Ramsden, Emma, Moulin, Pierre, Lee, David and Christ, Andreas Dominik (2014) QAX576, AN ANTI–INTERLEUKIN (IL)-13 MONOCLONAL ANTIBODY, FOR THE TREATMENT OF PATIENTS WITH FISTULISING CROHN’S DISEASE (CD): RESULTS OF A PROOF-OF-CONCEPT STUDY. United European Gastroenterology Week 2014.

Abstract

INTRODUCTION: Recent studies have identified IL-13 as a key cytokine driving the tissue remodelling that accompanies fistula formation in CD. This study assessed the effect of QAX576, an anti–IL-13 monoclonal antibody on fistula healing in patients with fistulising CD.

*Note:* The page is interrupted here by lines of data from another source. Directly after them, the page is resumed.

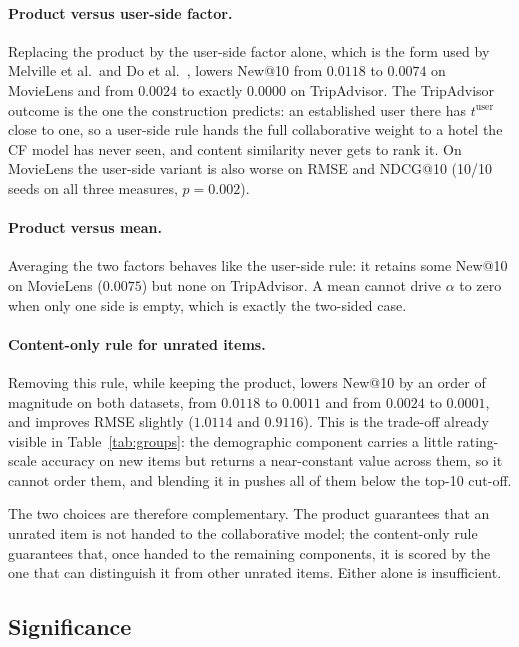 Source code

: \documentclass[runningheads]{llncs}
\begin{document}
\paragraph{Product versus user-side factor.} Replacing the product by the user-side factor alone, which is the form used by Melville et al.\ and Do et al.~\cite{melville2002,do2020}, lowers New@10 from $0.0118$ to $0.0074$ on MovieLens and from $0.0024$ to exactly $0.0000$ on TripAdvisor. The TripAdvisor outcome is the one the construction predicts: an established user there has $t^{\mathrm{user}}$ close to one, so a user-side rule hands the full collaborative weight to a hotel the CF model has never seen, and content similarity never gets to rank it. On MovieLens the user-side variant is also worse on RMSE and NDCG@10 (10/10 seeds on all three measures, $p = 0.002$).

\paragraph{Product versus mean.} Averaging the two factors behaves like the user-side rule: it retains some New@10 on MovieLens ($0.0075$) but none on TripAdvisor. A mean cannot drive $\alpha$ to zero when only one side is empty, which is exactly the two-sided case.

\paragraph{Content-only rule for unrated items.} Removing this rule, while keeping the product, lowers New@10 by an order of magnitude on both datasets, from $0.0118$ to $0.0011$ and from $0.0024$ to $0.0001$, and improves RMSE slightly ($1.0114$ and $0.9116$). This is the trade-off already visible in Table~\ref{tab:groups}: the demographic component carries a little rating-scale accuracy on new items but returns a near-constant value across them, so it cannot order them, and blending it in pushes all of them below the top-10 cut-off.

The two choices are therefore complementary. The product guarantees that an unrated item is not handed to the collaborative model; the content-only rule guarantees that, once handed to the remaining components, it is scored by the one that can distinguish it from other unrated items. Either alone is insufficient.

\subsection{Significance}
\label{sec:significance}
\end{document}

AIMS & METHODS: In this 52 weeks (6 weeks treatment, 46 weeks observation), multi-centre, parallel group, double-blind, active controlled study, 23 patients (≥18 years) were planned to be included. Enrolment was stopped after 10 patients due to slow recruitment. Eligible patients (CD ≥ 6 months, ≥ 1 perianal fistula, ≥ 1 ineffective fistula treatment but no previous anti-TNF α treatment failure) were randomized to receive intravenously either QAX576 10 mg/kg (at baseline, Weeks 3 and 6; placebo at Week 2; n=6) or infliximab (IFX) 5 mg/kg (at baseline, Weeks 2 and 6; placebo at Week 3; n=4). The primary variable was the number of patients (responders) achieving complete closure of all perianal fistulas for ≥ 4 weeks (compared to historical placebo rate of ~13%). Secondary variables included clinical assessments of the fistulas and MRI-based activity scores of the fistula tracts.

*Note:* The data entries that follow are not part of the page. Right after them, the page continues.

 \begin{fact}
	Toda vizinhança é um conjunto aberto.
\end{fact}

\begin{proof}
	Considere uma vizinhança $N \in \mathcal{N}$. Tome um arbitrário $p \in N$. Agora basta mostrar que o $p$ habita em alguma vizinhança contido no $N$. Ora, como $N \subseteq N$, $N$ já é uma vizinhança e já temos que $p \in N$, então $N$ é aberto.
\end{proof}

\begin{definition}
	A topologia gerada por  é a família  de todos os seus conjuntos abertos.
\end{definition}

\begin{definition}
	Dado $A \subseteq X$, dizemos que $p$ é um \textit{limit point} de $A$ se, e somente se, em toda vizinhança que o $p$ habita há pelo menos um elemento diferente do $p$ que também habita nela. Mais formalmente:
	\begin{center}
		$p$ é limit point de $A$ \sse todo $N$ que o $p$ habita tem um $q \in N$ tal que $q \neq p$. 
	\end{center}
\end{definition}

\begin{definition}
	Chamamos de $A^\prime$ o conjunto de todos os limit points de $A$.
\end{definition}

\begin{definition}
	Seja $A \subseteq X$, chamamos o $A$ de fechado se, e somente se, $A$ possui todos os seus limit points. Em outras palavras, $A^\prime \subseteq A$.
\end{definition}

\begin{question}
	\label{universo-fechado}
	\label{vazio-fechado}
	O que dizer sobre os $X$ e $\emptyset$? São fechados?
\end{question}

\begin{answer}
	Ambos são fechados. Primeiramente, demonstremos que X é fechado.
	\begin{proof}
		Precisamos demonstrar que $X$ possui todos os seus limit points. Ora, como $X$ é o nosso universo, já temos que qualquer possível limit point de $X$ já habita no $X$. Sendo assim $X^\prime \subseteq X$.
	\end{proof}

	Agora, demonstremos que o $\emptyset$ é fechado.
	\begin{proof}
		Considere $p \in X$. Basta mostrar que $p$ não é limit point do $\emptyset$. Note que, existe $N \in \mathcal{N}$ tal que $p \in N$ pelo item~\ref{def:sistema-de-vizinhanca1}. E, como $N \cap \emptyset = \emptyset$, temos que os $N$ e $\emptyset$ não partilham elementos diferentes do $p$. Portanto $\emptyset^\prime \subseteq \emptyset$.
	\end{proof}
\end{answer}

RESULTS: Nine patients were included in the pharmacodynamic analysis set (QAX576=6; IFX=3 [one patient excluded due to protocol deviation]). The primary endpoint was achieved by two patients (33.3%; 90% CI: 0.114, 0.656) in the QAX576 group. One patient stopped treatment due to abscess formation (Week 3), one due to lack of efficacy (Week 14). In the QAX576 group, patients had 1-4 secreting fistulas at baseline. Both responders had complete closure with absence of any secretion within 3 weeks, although the MRI activity score remained stable or even increased in these two patients. Fistula secretion remained stable in three patients and fluctuated in one. All patients in the IFX group were responders.
Immunohistochemistry of fistula tissue at baseline confirmed epithelial expression of IL-13Rα2 (but not IL-13Rα1) and de-differentiation of distorted, entrapped crypts; SNAIL expression as marker of invasiveness was not found.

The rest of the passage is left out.